■ Work instruction
Exactly and only the lines below from the one containing "到 2:10:00 之间的成绩都会让我兴奋不已。" down to the one containing "And now that Your" are wanted, both included; please exclude every picture.

■ Stored data

_ _ _ _

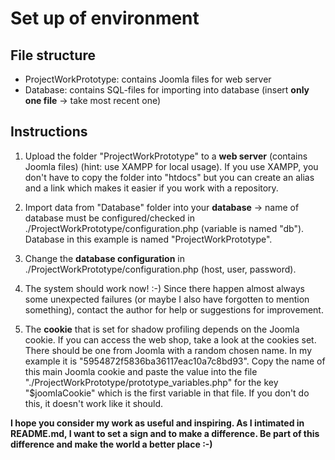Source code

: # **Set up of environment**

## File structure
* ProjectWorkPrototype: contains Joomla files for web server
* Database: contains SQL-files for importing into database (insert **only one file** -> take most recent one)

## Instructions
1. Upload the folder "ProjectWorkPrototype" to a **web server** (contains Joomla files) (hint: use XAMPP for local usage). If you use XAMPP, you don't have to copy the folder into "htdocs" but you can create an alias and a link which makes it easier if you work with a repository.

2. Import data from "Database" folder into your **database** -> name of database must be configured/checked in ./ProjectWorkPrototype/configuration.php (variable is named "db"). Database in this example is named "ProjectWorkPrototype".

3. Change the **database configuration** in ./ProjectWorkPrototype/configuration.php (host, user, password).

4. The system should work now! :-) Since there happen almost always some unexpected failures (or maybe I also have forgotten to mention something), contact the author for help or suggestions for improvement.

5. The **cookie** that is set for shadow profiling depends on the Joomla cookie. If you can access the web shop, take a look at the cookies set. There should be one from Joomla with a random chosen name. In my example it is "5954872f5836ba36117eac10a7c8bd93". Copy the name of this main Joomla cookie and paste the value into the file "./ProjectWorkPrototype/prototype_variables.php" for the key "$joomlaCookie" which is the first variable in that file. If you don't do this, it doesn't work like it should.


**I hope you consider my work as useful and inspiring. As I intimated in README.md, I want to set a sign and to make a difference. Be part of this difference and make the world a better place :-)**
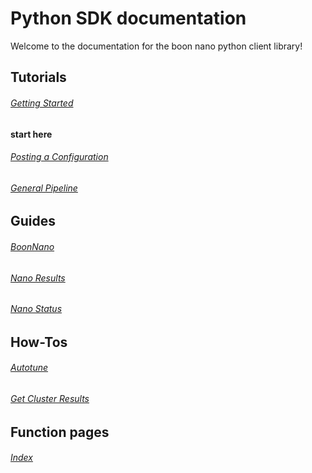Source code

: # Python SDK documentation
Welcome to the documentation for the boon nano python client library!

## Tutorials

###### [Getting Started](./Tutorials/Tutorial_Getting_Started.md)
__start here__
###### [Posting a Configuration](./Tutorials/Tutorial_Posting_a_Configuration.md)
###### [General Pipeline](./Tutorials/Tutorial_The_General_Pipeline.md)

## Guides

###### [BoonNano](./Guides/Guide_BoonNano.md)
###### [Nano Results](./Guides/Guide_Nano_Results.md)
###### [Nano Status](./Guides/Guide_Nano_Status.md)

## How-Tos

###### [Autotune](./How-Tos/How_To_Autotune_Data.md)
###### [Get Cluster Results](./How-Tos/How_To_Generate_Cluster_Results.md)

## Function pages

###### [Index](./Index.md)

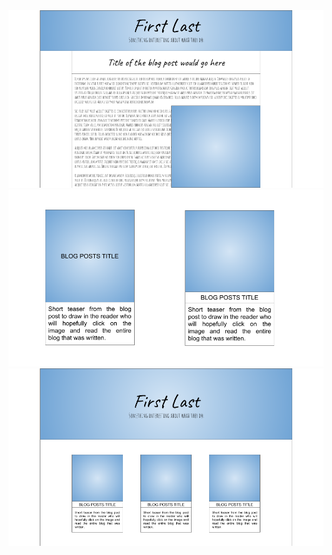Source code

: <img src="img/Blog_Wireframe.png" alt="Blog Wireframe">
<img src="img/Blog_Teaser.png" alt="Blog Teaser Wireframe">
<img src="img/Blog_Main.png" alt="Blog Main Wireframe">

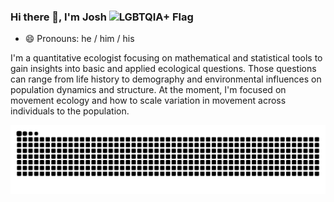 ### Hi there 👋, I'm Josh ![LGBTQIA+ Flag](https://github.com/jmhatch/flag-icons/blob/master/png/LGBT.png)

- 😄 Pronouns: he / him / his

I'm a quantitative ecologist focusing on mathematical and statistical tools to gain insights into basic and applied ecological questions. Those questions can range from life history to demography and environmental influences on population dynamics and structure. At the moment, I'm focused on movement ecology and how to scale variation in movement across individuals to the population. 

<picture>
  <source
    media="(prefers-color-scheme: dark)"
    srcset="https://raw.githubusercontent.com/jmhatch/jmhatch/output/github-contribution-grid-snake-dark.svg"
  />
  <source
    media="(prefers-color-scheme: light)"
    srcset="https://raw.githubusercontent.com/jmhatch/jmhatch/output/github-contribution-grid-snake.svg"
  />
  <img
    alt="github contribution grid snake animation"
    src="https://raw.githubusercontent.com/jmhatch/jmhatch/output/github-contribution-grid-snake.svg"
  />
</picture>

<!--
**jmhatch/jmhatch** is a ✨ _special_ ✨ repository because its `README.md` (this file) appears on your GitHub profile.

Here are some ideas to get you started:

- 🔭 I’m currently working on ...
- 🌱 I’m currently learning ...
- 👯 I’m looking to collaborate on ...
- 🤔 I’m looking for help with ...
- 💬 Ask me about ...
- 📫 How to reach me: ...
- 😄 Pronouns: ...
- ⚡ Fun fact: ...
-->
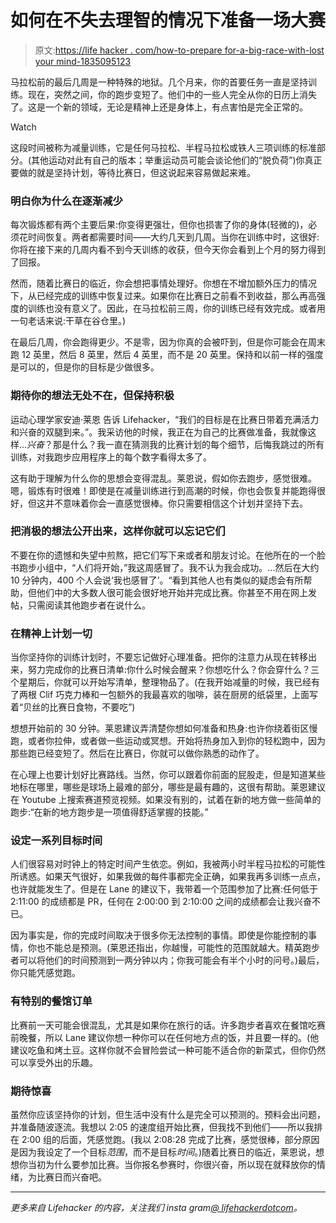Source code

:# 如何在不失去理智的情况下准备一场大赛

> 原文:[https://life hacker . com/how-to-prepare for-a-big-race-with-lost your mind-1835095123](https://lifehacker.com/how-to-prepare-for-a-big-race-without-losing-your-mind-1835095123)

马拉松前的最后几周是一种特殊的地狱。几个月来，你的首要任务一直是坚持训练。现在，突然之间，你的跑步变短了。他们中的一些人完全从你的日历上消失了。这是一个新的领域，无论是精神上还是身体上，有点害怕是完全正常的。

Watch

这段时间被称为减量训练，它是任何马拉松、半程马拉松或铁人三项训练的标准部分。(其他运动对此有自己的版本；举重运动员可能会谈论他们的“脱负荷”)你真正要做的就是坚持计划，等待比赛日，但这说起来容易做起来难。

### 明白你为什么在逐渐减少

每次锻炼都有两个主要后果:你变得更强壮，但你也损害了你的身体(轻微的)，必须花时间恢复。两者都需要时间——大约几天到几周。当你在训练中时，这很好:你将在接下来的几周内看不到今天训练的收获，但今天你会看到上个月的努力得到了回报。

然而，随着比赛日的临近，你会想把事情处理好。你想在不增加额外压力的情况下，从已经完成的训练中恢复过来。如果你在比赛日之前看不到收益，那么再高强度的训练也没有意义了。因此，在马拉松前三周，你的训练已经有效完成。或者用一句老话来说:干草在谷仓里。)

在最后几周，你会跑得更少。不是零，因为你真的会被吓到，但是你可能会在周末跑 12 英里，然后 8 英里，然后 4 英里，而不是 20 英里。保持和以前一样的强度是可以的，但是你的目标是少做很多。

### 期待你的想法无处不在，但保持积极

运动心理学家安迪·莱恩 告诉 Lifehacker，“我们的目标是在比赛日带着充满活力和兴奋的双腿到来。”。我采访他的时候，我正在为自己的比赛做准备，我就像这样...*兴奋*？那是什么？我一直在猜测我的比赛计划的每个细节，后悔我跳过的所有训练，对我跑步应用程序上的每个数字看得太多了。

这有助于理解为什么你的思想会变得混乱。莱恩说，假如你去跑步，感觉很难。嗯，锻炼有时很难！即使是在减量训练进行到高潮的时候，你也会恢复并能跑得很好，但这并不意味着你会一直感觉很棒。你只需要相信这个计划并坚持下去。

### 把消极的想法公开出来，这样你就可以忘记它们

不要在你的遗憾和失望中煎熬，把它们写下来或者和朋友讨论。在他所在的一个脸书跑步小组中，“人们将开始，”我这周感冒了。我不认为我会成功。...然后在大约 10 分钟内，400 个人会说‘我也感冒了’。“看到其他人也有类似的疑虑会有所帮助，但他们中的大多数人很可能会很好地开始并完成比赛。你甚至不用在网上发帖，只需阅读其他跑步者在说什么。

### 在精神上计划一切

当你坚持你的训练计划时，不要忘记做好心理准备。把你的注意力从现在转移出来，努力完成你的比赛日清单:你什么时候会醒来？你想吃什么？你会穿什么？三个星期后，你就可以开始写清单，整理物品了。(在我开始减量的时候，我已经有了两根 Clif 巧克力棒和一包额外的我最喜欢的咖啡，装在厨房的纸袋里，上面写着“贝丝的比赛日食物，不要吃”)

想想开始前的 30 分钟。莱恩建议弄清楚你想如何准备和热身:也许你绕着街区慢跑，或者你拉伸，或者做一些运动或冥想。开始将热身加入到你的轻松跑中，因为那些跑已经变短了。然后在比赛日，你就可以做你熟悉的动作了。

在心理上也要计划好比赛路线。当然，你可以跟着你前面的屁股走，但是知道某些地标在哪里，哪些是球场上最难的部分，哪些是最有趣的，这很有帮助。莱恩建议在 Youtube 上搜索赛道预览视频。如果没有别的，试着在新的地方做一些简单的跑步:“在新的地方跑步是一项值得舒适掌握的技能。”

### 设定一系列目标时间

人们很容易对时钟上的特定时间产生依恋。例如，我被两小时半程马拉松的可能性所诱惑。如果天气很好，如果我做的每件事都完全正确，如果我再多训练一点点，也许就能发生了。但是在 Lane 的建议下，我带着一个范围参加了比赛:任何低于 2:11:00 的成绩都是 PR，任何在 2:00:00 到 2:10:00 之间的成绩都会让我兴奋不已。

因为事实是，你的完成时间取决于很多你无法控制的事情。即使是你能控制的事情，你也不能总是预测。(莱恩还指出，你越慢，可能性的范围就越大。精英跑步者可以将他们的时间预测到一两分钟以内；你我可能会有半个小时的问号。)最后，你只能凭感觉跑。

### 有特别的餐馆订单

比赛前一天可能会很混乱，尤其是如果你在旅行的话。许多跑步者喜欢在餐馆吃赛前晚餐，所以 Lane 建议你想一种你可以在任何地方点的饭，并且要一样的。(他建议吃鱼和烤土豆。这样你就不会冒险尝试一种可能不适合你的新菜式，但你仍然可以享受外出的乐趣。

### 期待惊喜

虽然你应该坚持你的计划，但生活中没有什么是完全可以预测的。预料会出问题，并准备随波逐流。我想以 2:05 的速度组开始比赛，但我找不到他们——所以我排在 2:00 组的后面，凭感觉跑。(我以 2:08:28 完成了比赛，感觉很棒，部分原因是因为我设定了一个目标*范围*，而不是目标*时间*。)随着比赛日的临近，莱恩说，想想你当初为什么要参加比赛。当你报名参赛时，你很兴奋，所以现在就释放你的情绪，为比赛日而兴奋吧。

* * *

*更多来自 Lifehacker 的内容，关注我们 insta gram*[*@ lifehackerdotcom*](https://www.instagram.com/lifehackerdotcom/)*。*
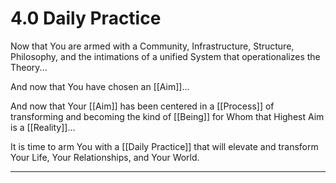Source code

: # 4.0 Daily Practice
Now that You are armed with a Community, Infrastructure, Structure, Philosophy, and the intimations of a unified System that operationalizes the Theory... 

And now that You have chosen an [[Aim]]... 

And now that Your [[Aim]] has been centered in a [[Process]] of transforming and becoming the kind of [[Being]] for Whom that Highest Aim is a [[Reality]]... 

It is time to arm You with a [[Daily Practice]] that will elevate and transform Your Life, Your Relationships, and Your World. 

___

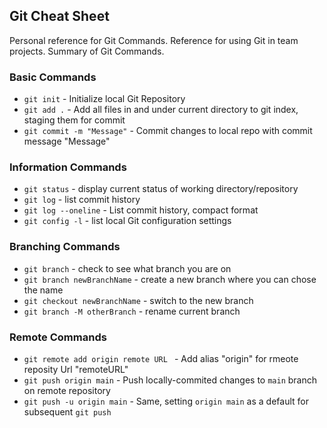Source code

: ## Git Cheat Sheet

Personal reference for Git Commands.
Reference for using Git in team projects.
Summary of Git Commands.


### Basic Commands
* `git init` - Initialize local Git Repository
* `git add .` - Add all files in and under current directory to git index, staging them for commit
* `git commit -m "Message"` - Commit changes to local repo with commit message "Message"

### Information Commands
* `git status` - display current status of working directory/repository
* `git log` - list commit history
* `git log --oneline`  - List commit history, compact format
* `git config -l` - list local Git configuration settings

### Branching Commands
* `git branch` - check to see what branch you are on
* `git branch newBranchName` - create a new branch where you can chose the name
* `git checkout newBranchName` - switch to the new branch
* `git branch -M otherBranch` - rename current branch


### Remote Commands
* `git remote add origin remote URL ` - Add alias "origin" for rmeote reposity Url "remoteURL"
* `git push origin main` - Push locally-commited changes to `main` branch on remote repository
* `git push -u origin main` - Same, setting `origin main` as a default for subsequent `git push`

_ _ _ _

■ Solution
人们很容易对时钟上的特定时间产生依恋。例如，我被两小时半程马拉松的可能性所诱惑。如果天气很好，如果我做的每件事都完全正确，如果我再多训练一点点，也许就能发生了。但是在 Lane 的建议下，我带着一个范围参加了比赛:任何低于 2:11:00 的成绩都是 PR，任何在 2:00:00 到 2:10:00 之间的成绩都会让我兴奋不已。

因为事实是，你的完成时间取决于很多你无法控制的事情。即使是你能控制的事情，你也不能总是预测。(莱恩还指出，你越慢，可能性的范围就越大。精英跑步者可以将他们的时间预测到一两分钟以内；你我可能会有半个小时的问号。)最后，你只能凭感觉跑。

### 有特别的餐馆订单

比赛前一天可能会很混乱，尤其是如果你在旅行的话。许多跑步者喜欢在餐馆吃赛前晚餐，所以 Lane 建议你想一种你可以在任何地方点的饭，并且要一样的。(他建议吃鱼和烤土豆。这样你就不会冒险尝试一种可能不适合你的新菜式，但你仍然可以享受外出的乐趣。

### 期待惊喜

虽然你应该坚持你的计划，但生活中没有什么是完全可以预测的。预料会出问题，并准备随波逐流。我想以 2:05 的速度组开始比赛，但我找不到他们——所以我排在 2:00 组的后面，凭感觉跑。(我以 2:08:28 完成了比赛，感觉很棒，部分原因是因为我设定了一个目标*范围*，而不是目标*时间*。)随着比赛日的临近，莱恩说，想想你当初为什么要参加比赛。当你报名参赛时，你很兴奋，所以现在就释放你的情绪，为比赛日而兴奋吧。

* * *

*更多来自 Lifehacker 的内容，关注我们 insta gram*[*@ lifehackerdotcom*](https://www.instagram.com/lifehackerdotcom/)*。*
Source code

: # 4.0 Daily Practice
Now that You are armed with a Community, Infrastructure, Structure, Philosophy, and the intimations of a unified System that operationalizes the Theory... 

And now that You have chosen an [[Aim]]... 

And now that Your [[Aim]] has been centered in a [[Process]] of transforming and becoming the kind of [[Being]] for Whom that Highest Aim is a [[Reality]]... 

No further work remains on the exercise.